(Pictures paired with source code)
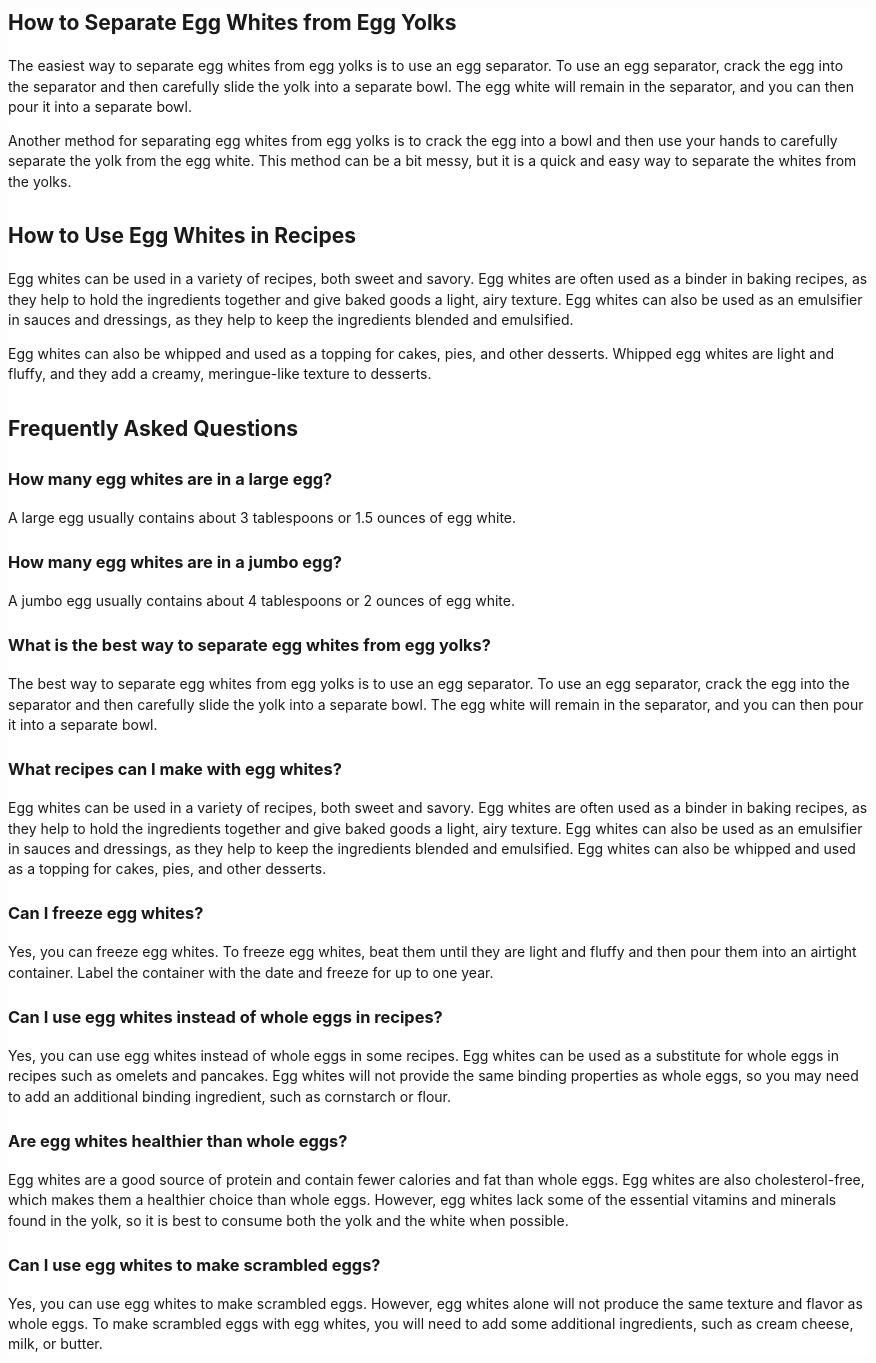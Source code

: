 <h2>How to Separate Egg Whites from Egg Yolks</h2>

The easiest way to separate egg whites from egg yolks is to use an egg separator. To use an egg separator, crack the egg into the separator and then carefully slide the yolk into a separate bowl. The egg white will remain in the separator, and you can then pour it into a separate bowl.

Another method for separating egg whites from egg yolks is to crack the egg into a bowl and then use your hands to carefully separate the yolk from the egg white. This method can be a bit messy, but it is a quick and easy way to separate the whites from the yolks.

<h2>How to Use Egg Whites in Recipes</h2>

Egg whites can be used in a variety of recipes, both sweet and savory. Egg whites are often used as a binder in baking recipes, as they help to hold the ingredients together and give baked goods a light, airy texture. Egg whites can also be used as an emulsifier in sauces and dressings, as they help to keep the ingredients blended and emulsified.

Egg whites can also be whipped and used as a topping for cakes, pies, and other desserts. Whipped egg whites are light and fluffy, and they add a creamy, meringue-like texture to desserts.

<h2>Frequently Asked Questions</h2>
<h3>How many egg whites are in a large egg?</h3>
A large egg usually contains about 3 tablespoons or 1.5 ounces of egg white.

<h3>How many egg whites are in a jumbo egg?</h3>
A jumbo egg usually contains about 4 tablespoons or 2 ounces of egg white.

<h3>What is the best way to separate egg whites from egg yolks?</h3>
The best way to separate egg whites from egg yolks is to use an egg separator. To use an egg separator, crack the egg into the separator and then carefully slide the yolk into a separate bowl. The egg white will remain in the separator, and you can then pour it into a separate bowl.

<h3>What recipes can I make with egg whites?</h3>
Egg whites can be used in a variety of recipes, both sweet and savory. Egg whites are often used as a binder in baking recipes, as they help to hold the ingredients together and give baked goods a light, airy texture. Egg whites can also be used as an emulsifier in sauces and dressings, as they help to keep the ingredients blended and emulsified. Egg whites can also be whipped and used as a topping for cakes, pies, and other desserts.

<h3>Can I freeze egg whites?</h3>
Yes, you can freeze egg whites. To freeze egg whites, beat them until they are light and fluffy and then pour them into an airtight container. Label the container with the date and freeze for up to one year.

<h3>Can I use egg whites instead of whole eggs in recipes?</h3>
Yes, you can use egg whites instead of whole eggs in some recipes. Egg whites can be used as a substitute for whole eggs in recipes such as omelets and pancakes. Egg whites will not provide the same binding properties as whole eggs, so you may need to add an additional binding ingredient, such as cornstarch or flour.

<h3>Are egg whites healthier than whole eggs?</h3>
Egg whites are a good source of protein and contain fewer calories and fat than whole eggs. Egg whites are also cholesterol-free, which makes them a healthier choice than whole eggs. However, egg whites lack some of the essential vitamins and minerals found in the yolk, so it is best to consume both the yolk and the white when possible.

<h3>Can I use egg whites to make scrambled eggs?</h3>
Yes, you can use egg whites to make scrambled eggs. However, egg whites alone will not produce the same texture and flavor as whole eggs. To make scrambled eggs with egg whites, you will need to add some additional ingredients, such as cream cheese, milk, or butter.
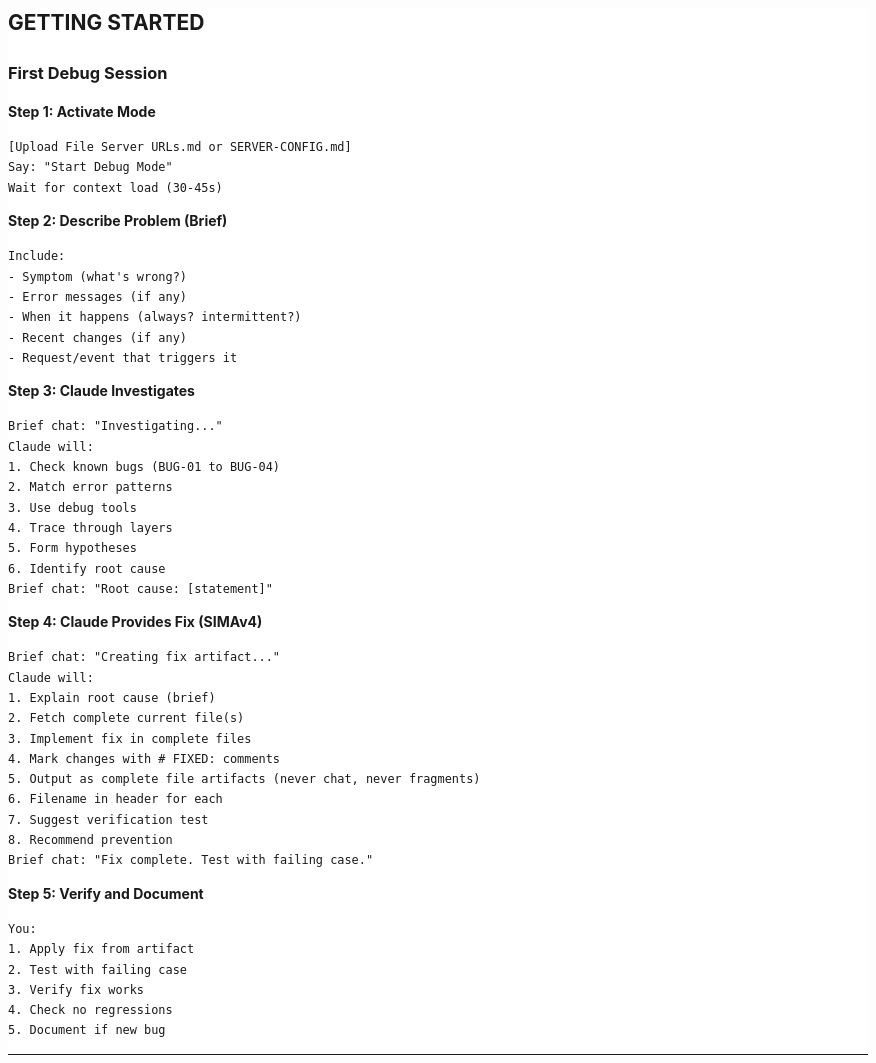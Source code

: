 
## GETTING STARTED

### First Debug Session

**Step 1: Activate Mode**
```
[Upload File Server URLs.md or SERVER-CONFIG.md]
Say: "Start Debug Mode"
Wait for context load (30-45s)
```

**Step 2: Describe Problem (Brief)**
```
Include:
- Symptom (what's wrong?)
- Error messages (if any)
- When it happens (always? intermittent?)
- Recent changes (if any)
- Request/event that triggers it
```

**Step 3: Claude Investigates**
```
Brief chat: "Investigating..."
Claude will:
1. Check known bugs (BUG-01 to BUG-04)
2. Match error patterns
3. Use debug tools
4. Trace through layers
5. Form hypotheses
6. Identify root cause
Brief chat: "Root cause: [statement]"
```

**Step 4: Claude Provides Fix (SIMAv4)**
```
Brief chat: "Creating fix artifact..."
Claude will:
1. Explain root cause (brief)
2. Fetch complete current file(s)
3. Implement fix in complete files
4. Mark changes with # FIXED: comments
5. Output as complete file artifacts (never chat, never fragments)
6. Filename in header for each
7. Suggest verification test
8. Recommend prevention
Brief chat: "Fix complete. Test with failing case."
```

**Step 5: Verify and Document**
```
You:
1. Apply fix from artifact
2. Test with failing case
3. Verify fix works
4. Check no regressions
5. Document if new bug
```

---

INSTRUCTIONS TO FOLLOW
None of the pictures should be copied, but every record above must be returned exactly.

SOLUTION TO THE EXERCISE
Source code

: <h2>How to Separate Egg Whites from Egg Yolks</h2>

The easiest way to separate egg whites from egg yolks is to use an egg separator. To use an egg separator, crack the egg into the separator and then carefully slide the yolk into a separate bowl. The egg white will remain in the separator, and you can then pour it into a separate bowl.

Another method for separating egg whites from egg yolks is to crack the egg into a bowl and then use your hands to carefully separate the yolk from the egg white. This method can be a bit messy, but it is a quick and easy way to separate the whites from the yolks.

<h2>How to Use Egg Whites in Recipes</h2>

Egg whites can be used in a variety of recipes, both sweet and savory. Egg whites are often used as a binder in baking recipes, as they help to hold the ingredients together and give baked goods a light, airy texture. Egg whites can also be used as an emulsifier in sauces and dressings, as they help to keep the ingredients blended and emulsified.

Egg whites can also be whipped and used as a topping for cakes, pies, and other desserts. Whipped egg whites are light and fluffy, and they add a creamy, meringue-like texture to desserts.

<h2>Frequently Asked Questions</h2>
<h3>How many egg whites are in a large egg?</h3>
A large egg usually contains about 3 tablespoons or 1.5 ounces of egg white.

<h3>How many egg whites are in a jumbo egg?</h3>
A jumbo egg usually contains about 4 tablespoons or 2 ounces of egg white.

<h3>What is the best way to separate egg whites from egg yolks?</h3>
The best way to separate egg whites from egg yolks is to use an egg separator. To use an egg separator, crack the egg into the separator and then carefully slide the yolk into a separate bowl. The egg white will remain in the separator, and you can then pour it into a separate bowl.

<h3>What recipes can I make with egg whites?</h3>
Egg whites can be used in a variety of recipes, both sweet and savory. Egg whites are often used as a binder in baking recipes, as they help to hold the ingredients together and give baked goods a light, airy texture. Egg whites can also be used as an emulsifier in sauces and dressings, as they help to keep the ingredients blended and emulsified. Egg whites can also be whipped and used as a topping for cakes, pies, and other desserts.

<h3>Can I freeze egg whites?</h3>
Yes, you can freeze egg whites. To freeze egg whites, beat them until they are light and fluffy and then pour them into an airtight container. Label the container with the date and freeze for up to one year.

<h3>Can I use egg whites instead of whole eggs in recipes?</h3>
Yes, you can use egg whites instead of whole eggs in some recipes. Egg whites can be used as a substitute for whole eggs in recipes such as omelets and pancakes. Egg whites will not provide the same binding properties as whole eggs, so you may need to add an additional binding ingredient, such as cornstarch or flour.

<h3>Are egg whites healthier than whole eggs?</h3>
Egg whites are a good source of protein and contain fewer calories and fat than whole eggs. Egg whites are also cholesterol-free, which makes them a healthier choice than whole eggs. However, egg whites lack some of the essential vitamins and minerals found in the yolk, so it is best to consume both the yolk and the white when possible.

<h3>Can I use egg whites to make scrambled eggs?</h3>
Yes, you can use egg whites to make scrambled eggs. However, egg whites alone will not produce the same texture and flavor as whole eggs. To make scrambled eggs with egg whites, you will need to add some additional ingredients, such as cream cheese, milk, or butter.
Source code

: 
## GETTING STARTED

### First Debug Session

**Step 1: Activate Mode**
```
[Upload File Server URLs.md or SERVER-CONFIG.md]
Say: "Start Debug Mode"
Wait for context load (30-45s)
```

**Step 2: Describe Problem (Brief)**
```
Include:
- Symptom (what's wrong?)
- Error messages (if any)
- When it happens (always? intermittent?)
- Recent changes (if any)
- Request/event that triggers it
```

**Step 3: Claude Investigates**
```
Brief chat: "Investigating..."
Claude will:
1. Check known bugs (BUG-01 to BUG-04)
2. Match error patterns
3. Use debug tools
4. Trace through layers
5. Form hypotheses
6. Identify root cause
Brief chat: "Root cause: [statement]"
```

**Step 4: Claude Provides Fix (SIMAv4)**
```
Brief chat: "Creating fix artifact..."
Claude will:
1. Explain root cause (brief)
2. Fetch complete current file(s)
3. Implement fix in complete files
4. Mark changes with # FIXED: comments
5. Output as complete file artifacts (never chat, never fragments)
6. Filename in header for each
7. Suggest verification test
8. Recommend prevention
Brief chat: "Fix complete. Test with failing case."
```

**Step 5: Verify and Document**
```
You:
1. Apply fix from artifact
2. Test with failing case
3. Verify fix works
4. Check no regressions
5. Document if new bug
```

---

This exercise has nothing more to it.